President Obama Announces Changes To Domestic Phone Surveillance Program

Reforms and proposed reforms to the current program.

"I believe we need a new approach. I am therefore ordering a transition that will end the Section 215 bulk metadata program as it currently exists, and establish a mechanism that preserves the capabilities we need without the government holding this bulk meta-data."

WASHINGTON — President Obama promised changes to America's intelligence system Friday, the first slate of reforms he has proposed since the first disclosures about U.S. intelligence practices by Edward Snowden last year.

Critics of the National Security Agency and supporters of Snowden are skeptical that the list will mean much in terms of improving privacy, but administration officials insist the reforms are sweeping.

Here's a rundown of what Obama announced:

The NSA will no longer be able to access cell phone metadata without court supervision.

A senior administration official told reporters Friday that the workflow for the average NSA agent using cell phone metadata is different after Obama's speech.

NSA metadata tracking will now only apply to "two hops" instead of three.

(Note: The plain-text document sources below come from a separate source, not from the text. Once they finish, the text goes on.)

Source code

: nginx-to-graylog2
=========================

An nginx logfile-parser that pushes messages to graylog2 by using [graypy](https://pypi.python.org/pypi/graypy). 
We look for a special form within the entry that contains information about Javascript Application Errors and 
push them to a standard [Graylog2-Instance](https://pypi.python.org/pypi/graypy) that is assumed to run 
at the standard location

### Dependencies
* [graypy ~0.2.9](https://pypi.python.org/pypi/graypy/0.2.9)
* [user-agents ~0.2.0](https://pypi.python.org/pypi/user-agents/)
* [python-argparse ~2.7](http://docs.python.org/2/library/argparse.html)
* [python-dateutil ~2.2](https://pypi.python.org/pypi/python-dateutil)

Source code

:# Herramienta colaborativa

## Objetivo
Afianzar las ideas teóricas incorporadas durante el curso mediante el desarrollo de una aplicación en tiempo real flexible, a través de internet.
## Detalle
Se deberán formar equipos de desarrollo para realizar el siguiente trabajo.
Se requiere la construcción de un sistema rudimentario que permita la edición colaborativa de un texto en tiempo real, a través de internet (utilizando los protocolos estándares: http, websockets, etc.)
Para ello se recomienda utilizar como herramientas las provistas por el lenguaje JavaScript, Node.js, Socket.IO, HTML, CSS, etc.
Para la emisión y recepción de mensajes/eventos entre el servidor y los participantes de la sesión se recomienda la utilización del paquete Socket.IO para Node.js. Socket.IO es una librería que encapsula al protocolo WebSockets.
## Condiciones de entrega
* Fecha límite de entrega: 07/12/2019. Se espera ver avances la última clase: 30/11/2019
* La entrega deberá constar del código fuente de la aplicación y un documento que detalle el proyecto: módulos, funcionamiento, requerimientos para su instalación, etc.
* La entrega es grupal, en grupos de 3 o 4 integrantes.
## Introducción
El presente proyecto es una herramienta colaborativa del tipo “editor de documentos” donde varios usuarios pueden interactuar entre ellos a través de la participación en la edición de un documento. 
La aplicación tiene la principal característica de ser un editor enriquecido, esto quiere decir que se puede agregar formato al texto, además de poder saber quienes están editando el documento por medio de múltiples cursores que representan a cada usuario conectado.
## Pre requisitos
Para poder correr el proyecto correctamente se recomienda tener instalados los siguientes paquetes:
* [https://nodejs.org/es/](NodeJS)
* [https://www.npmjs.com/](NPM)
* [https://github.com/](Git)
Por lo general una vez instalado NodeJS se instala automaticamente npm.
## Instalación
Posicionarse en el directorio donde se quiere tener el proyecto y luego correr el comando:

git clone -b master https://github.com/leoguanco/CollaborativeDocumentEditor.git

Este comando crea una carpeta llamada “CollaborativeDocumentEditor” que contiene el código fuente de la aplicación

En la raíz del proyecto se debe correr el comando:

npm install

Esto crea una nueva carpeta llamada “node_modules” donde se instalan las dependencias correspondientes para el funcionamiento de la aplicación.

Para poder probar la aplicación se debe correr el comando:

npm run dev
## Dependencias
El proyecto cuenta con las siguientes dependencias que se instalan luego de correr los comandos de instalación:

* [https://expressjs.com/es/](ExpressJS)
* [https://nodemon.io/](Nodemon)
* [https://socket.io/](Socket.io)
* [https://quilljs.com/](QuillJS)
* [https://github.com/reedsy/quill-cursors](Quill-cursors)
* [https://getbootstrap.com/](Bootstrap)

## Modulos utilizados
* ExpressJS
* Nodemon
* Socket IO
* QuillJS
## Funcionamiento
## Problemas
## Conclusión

Obama announced that NSA operatives will only track metadata for a target and those two degrees removed from that target. The current standard is "three hops." Implementing the change may take time, the president said.

"I've ordered that the transition away from the existing program will proceed in two steps," he said. "Effective immediately, we will only pursue phone calls that are two steps removed from a number associated with a terrorist organization instead of three.

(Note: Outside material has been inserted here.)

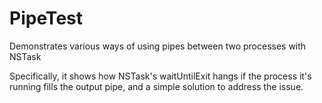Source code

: # PipeTest
Demonstrates various ways of using pipes between two processes with NSTask

Specifically, it shows how NSTask's waitUntilExit hangs if the process it's running fills the output pipe, and a simple solution to address the issue.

Obama called for the government to no longer house the NSA's collected metadata.

Obama also ordered the intelligence community and the attorney general to develop options for program that would be able to match the capabilities of the program that currently collects data, but not have the government house metadata records.

Options for a new program are expected to be given to the president by March 28, when the current program is up for reauthorization.

"Dozens" of foreign leaders will be off the American wiretap list.

Senior White House officials told reporters in the run-up to Obama's speech that "dozens" of world leaders will no longer be subject to U.S. surveillance.

"It's not just a case of Angela Merkel," an official said of the German chancellor, whom Snowden revealed Americans were closely surveilling. "We determined we will not produce surveillance on dozens of leaders."

In his speech, Obama didn't mention Merkel but promised America's allies will be treated differently by the nation's intelligence agencies from now on.

"Heads of state and government with whom we work closely, and on whose cooperation we depend, should feel confident that we are treating them as real partners," Obama said.

Secret court judges will get an assist when it comes to understanding technology.

Advocates have suggested Foreign Intelligence Surveillance Court judges need independent help from tech experts and privacy advocates when it comes to understanding the complicated data collection programs like the NSA program collecting billions of cell phone metadata records. The White House did not sign on to the suggested privacy advocate role, but signaled potential support for some kind of tech expert role.

"The president also proposed creating a panel of advocates on privacy and technology issues who would appear before the Foreign Intelligence Surveillance court, but it raised questions," The New York Times reported. "A senior official said the advocates would be called on only in 'novel' cases, rather than in every case. Left unanswered is who would decide which cases are novel."

John Podesta will lead a new panel aimed at improving privacy protections.

Podesta, the new White House counselor, will head up what Obama called a sweeping look at data collection by the nation's intelligence agencies and its potential to violate privacy rights.

"This group will consist of government officials who — along with the president's Council of Advisors on Science and Technology — will reach out to privacy experts, technologists and business leaders, and look at how the challenges inherent in big data are being confronted by both the public and private sectors; whether we can forge international norms on how to manage this data; and how we can continue to promote the free flow of information in ways that are consistent with both privacy and security," Obama said in his speech according to prepared remarks.